EXERCISE INSTRUCTIONS
Look through the material below and report every line that includes "includegraphics".

EXERCISE MATERIALS
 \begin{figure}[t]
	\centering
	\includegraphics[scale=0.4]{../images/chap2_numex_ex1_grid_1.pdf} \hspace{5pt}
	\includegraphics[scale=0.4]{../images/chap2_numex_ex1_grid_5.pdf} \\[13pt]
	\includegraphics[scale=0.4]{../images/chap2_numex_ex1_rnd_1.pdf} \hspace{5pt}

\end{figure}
--
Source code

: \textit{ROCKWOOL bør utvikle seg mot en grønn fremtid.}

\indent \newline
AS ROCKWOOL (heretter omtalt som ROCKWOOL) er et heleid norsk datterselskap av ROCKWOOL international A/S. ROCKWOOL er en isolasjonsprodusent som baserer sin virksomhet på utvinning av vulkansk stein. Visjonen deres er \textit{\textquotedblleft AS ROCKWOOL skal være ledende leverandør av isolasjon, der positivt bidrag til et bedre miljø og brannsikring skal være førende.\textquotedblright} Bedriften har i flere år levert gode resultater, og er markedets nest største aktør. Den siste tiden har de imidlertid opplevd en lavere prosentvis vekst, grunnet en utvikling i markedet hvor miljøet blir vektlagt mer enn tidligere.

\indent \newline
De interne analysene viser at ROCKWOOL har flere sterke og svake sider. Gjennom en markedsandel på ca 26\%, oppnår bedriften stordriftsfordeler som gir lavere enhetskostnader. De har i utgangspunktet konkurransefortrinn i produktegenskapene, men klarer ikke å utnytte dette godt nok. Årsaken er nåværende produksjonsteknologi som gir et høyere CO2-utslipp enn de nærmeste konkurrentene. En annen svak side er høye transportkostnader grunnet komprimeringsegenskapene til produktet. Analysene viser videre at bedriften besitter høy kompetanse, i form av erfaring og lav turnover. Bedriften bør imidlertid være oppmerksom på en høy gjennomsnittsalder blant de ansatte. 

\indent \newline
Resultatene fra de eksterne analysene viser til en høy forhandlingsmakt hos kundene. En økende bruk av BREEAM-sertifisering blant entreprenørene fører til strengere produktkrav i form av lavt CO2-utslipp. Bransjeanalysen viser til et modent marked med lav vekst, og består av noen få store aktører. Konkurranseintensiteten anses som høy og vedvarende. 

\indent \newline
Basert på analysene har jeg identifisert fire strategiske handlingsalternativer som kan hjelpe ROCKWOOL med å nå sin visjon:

RESULT OF THIS TASK
	\includegraphics[scale=0.4]{../images/chap2_numex_ex1_grid_1.pdf} \hspace{5pt}
	\includegraphics[scale=0.4]{../images/chap2_numex_ex1_grid_5.pdf} \\[13pt]
	\includegraphics[scale=0.4]{../images/chap2_numex_ex1_rnd_1.pdf} \hspace{5pt}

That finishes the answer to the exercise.